Here was another dodgy or ‘sexed-up’ dossier of the kind that led the West to war in Iraq. It is the kind of story you might expect newspaper editors to jump at – it is both explosive and in the public interest. But with a few honourable exceptions, the mainstream media has largely steered clear of it.

The cover-up

Two years ago, in April 2018, the US, the UK and France fired over a hundred missiles against the Syrian regime. It was alleged that Bashar al-Assad’s government had carried out a chemical-weapons attack on Douma, a suburb of Damascus, killing nearly 50 people. The airstrikes were launched a day before a planned inspection by the OPCW.

Despite the impending inspection, the Western powers said they had drawn their own conclusions that the Assad regime had carried out a chemical-weapons attack. The White House said that regime helicopters were seen dropping barrel bombs on Douma. Remnants of the bombs were said to look like ‘chlorine barrel bombs from past attacks’. In addition, video footage of the victims showed them to have symptoms of chlorine and sarin poisoning.

President Donald Trump put it more starkly in a tweet:

‘Many dead, including women and children, in mindless CHEMICAL attack in Syria. Area of atrocity is in lockdown and encircled by Syrian Army, making it completely inaccessible to outside world. President Putin, Russia and Iran are responsible for backing Animal Assad. Big price to pay.’

The OPCW’s fact-finding mission appeared to corroborate this version of events. Its final report said that there were ‘reasonable grounds’ to find that chlorine gas was used in Douma. But dissenting scientists at the OPCW objected that the reports that were eventually published differed sharply from their original findings. Unable to resolve the issues internally, OPCW whistleblowers used leaks to get out their side of the story.
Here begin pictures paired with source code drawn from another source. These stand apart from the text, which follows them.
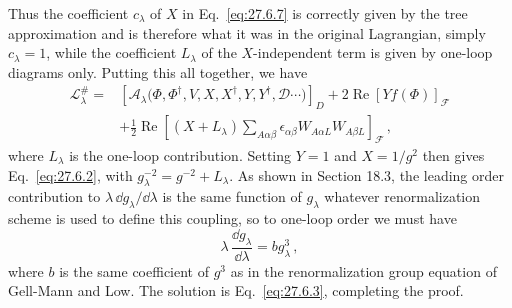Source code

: Thus the coefficient \(c_\lambda\) of \(X\) in Eq.~\eqref{eq:27.6.7} is
correctly given by the tree approximation and is therefore what it was in
the original Lagrangian, simply \(c_\lambda=1\), while the coefficient
\(L_\lambda\) of the \(X\)-independent term is given by one-loop diagrams
only. Putting this all together, we have
\begin{equation}
  \begin{aligned}
  \mathcal{L}^{\#}_\lambda
  ={}&
  \left[
    \mathcal{A}_\lambda
    \bigl(\Phi,\Phi^\dagger,V,X,X^\dagger,Y,Y^\dagger,
    \mathcal{D}\cdots\bigr)
  \right]_D
  +2\operatorname{Re}\left[Yf(\Phi)\right]_{\mathcal{F}}
  \\
  &+\frac12\operatorname{Re}
  \left[
    (X+L_\lambda)
    \sum_{A\alpha\beta}
    \epsilon_{\alpha\beta}W_{A\alpha L}W_{A\beta L}
  \right]_{\mathcal{F}}\,,
  \end{aligned}
  \tag{27.6.13}\label{eq:27.6.13}
\end{equation}
where \(L_\lambda\) is the one-loop contribution. Setting \(Y=1\) and
\(X=1/g^2\) then gives Eq.~\eqref{eq:27.6.2}, with
\(g_\lambda^{-2}=g^{-2}+L_\lambda\). As shown in Section 18.3, the leading
order contribution to \(\lambda\,\dd g_\lambda/\dd\lambda\) is the same function
of \(g_\lambda\) whatever renormalization scheme is used to define this
coupling, so to one-loop order we must have
\begin{equation}
  \lambda\,\frac{\dd g_\lambda}{\dd\lambda}=bg_\lambda^3\,,
  \tag{27.6.14}\label{eq:27.6.14}
\end{equation}
where \(b\) is the same coefficient of \(g^3\) as in the renormalization
group equation of Gell-Mann and Low. The solution is
Eq.~\eqref{eq:27.6.3}, completing the proof.

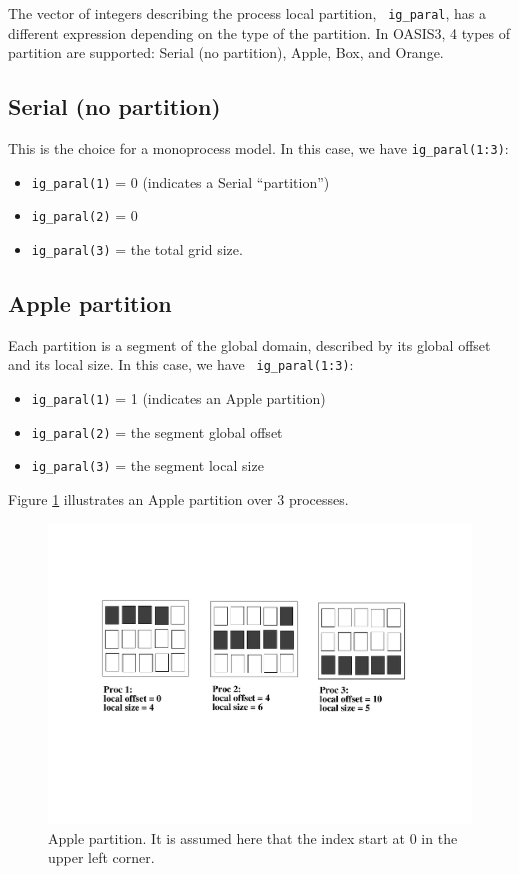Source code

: The vector of integers describing the process local partition, {\tt
ig\_paral}, has a different expression depending on the type of the
partition. In OASIS3, 4 types of partition are supported: Serial (no
partition), Apple, Box, and Orange.
 
\subsection{Serial (no partition)}

This is the choice for a monoprocess model. In this case, we have 
{\tt ig\_paral(1:3)}:
\begin{itemize}
 \item {\tt ig\_paral(1)} = 0 (indicates a Serial ``partition'')
 \item {\tt ig\_paral(2)} = 0
 \item {\tt ig\_paral(3)} = the total grid size.
\end{itemize}

\subsection{Apple partition} 

Each partition is a segment of the global domain, described by its
global offset and its local size. In this case, we have {\tt
ig\_paral(1:3)}:
\begin{itemize}
 \item {\tt ig\_paral(1)} = 1 (indicates an Apple partition)
 \item {\tt ig\_paral(2)} = the segment global offset
 \item {\tt ig\_paral(3)} = the segment local size
\end{itemize}

Figure \ref{apple_partition} illustrates an Apple partition over 3
processes. 
\begin{figure}
\includegraphics[scale=.6]{figures/apple_new} 
\caption{Apple partition. It is assumed here that the index start at 0 in the upper left corner.}
\label{apple_partition}
\end{figure}


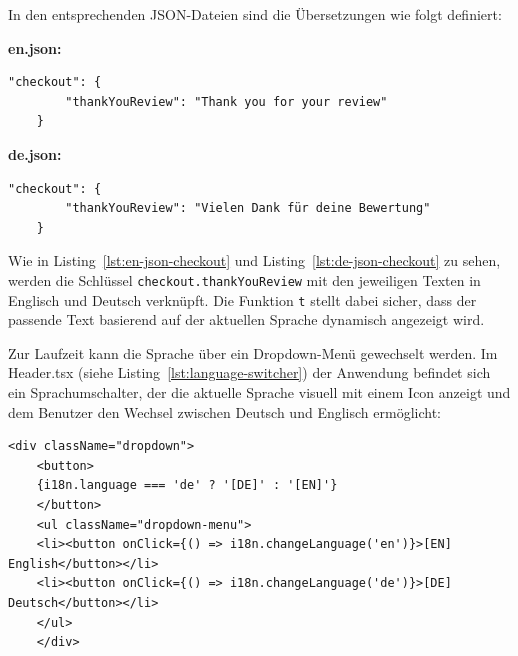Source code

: \noindent In den entsprechenden JSON-Dateien sind die Übersetzungen wie folgt definiert:

\noindent \textbf{en.json:}
\begin{lstlisting}[style=pseudocode, caption={Englische Übersetzung in \texttt{en.json}}, label={lst:en-json-checkout}]
	"checkout": {
		"thankYouReview": "Thank you for your review"
	}
\end{lstlisting}

\noindent \textbf{de.json:}
\begin{lstlisting}[style=pseudocode, caption={Deutsche Übersetzung in \texttt{de.json}}, label={lst:de-json-checkout}]
	"checkout": {
		"thankYouReview": "Vielen Dank für deine Bewertung"
	}
\end{lstlisting}

\noindent Wie in Listing~\ref{lst:en-json-checkout} und Listing~\ref{lst:de-json-checkout} zu sehen, werden die Schlüssel \texttt{checkout.thankYouReview} mit den jeweiligen Texten in Englisch und Deutsch verknüpft. Die Funktion \texttt{t} stellt dabei sicher, dass der passende Text basierend auf der aktuellen Sprache dynamisch angezeigt wird.

\noindent Zur Laufzeit kann die Sprache über ein Dropdown-Menü gewechselt werden. Im Header.tsx  (siehe Listing~\ref{lst:language-switcher}) der Anwendung befindet sich ein Sprachumschalter, der die aktuelle Sprache visuell mit einem Icon anzeigt und dem Benutzer den Wechsel zwischen Deutsch und Englisch ermöglicht:

\begin{lstlisting}[style=pseudocode, caption={Sprachumschalter im Header}, label={lst:language-switcher}]
	<div className="dropdown">
	<button>
	{i18n.language === 'de' ? '[DE]' : '[EN]'}
	</button>
	<ul className="dropdown-menu">
	<li><button onClick={() => i18n.changeLanguage('en')}>[EN] English</button></li>
	<li><button onClick={() => i18n.changeLanguage('de')}>[DE] Deutsch</button></li>
	</ul>
	</div>
\end{lstlisting}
In May 2019, an unpublished report by Ian Henderson was leaked – though not by Henderson himself. Henderson is a ballistics expert who headed the fact-finding mission’s engineering subteam, which visited the Douma site. One of Henderson’s key claims – supported by all but one of his team members – was that two cylinders that the Syrian opposition claimed contained chlorine were more likely to have been placed manually rather than dropped from the air. This is significant because only Assad’s forces had the air capacity to pull off the attack from the air as alleged.

Henderson was sent to Douma as part of the fact-finding mission, but in July 2018, the OPCW announced a new ‘core’ team, which in Henderson’s words, ‘essentially resulted in the dismissal of all of the inspectors who had been on the team deployed to locations in Douma and had been following up with their findings and analysis’. Only one of the core members of this team was deployed to Douma, the rest were deployed to Turkey. In a statement to the UN in January 2020, Henderson said: ‘The findings in the final FFM [fact-finding mission] report were contradictory, were a complete turnaround with what the team had understood collectively during and after the Douma deployments.’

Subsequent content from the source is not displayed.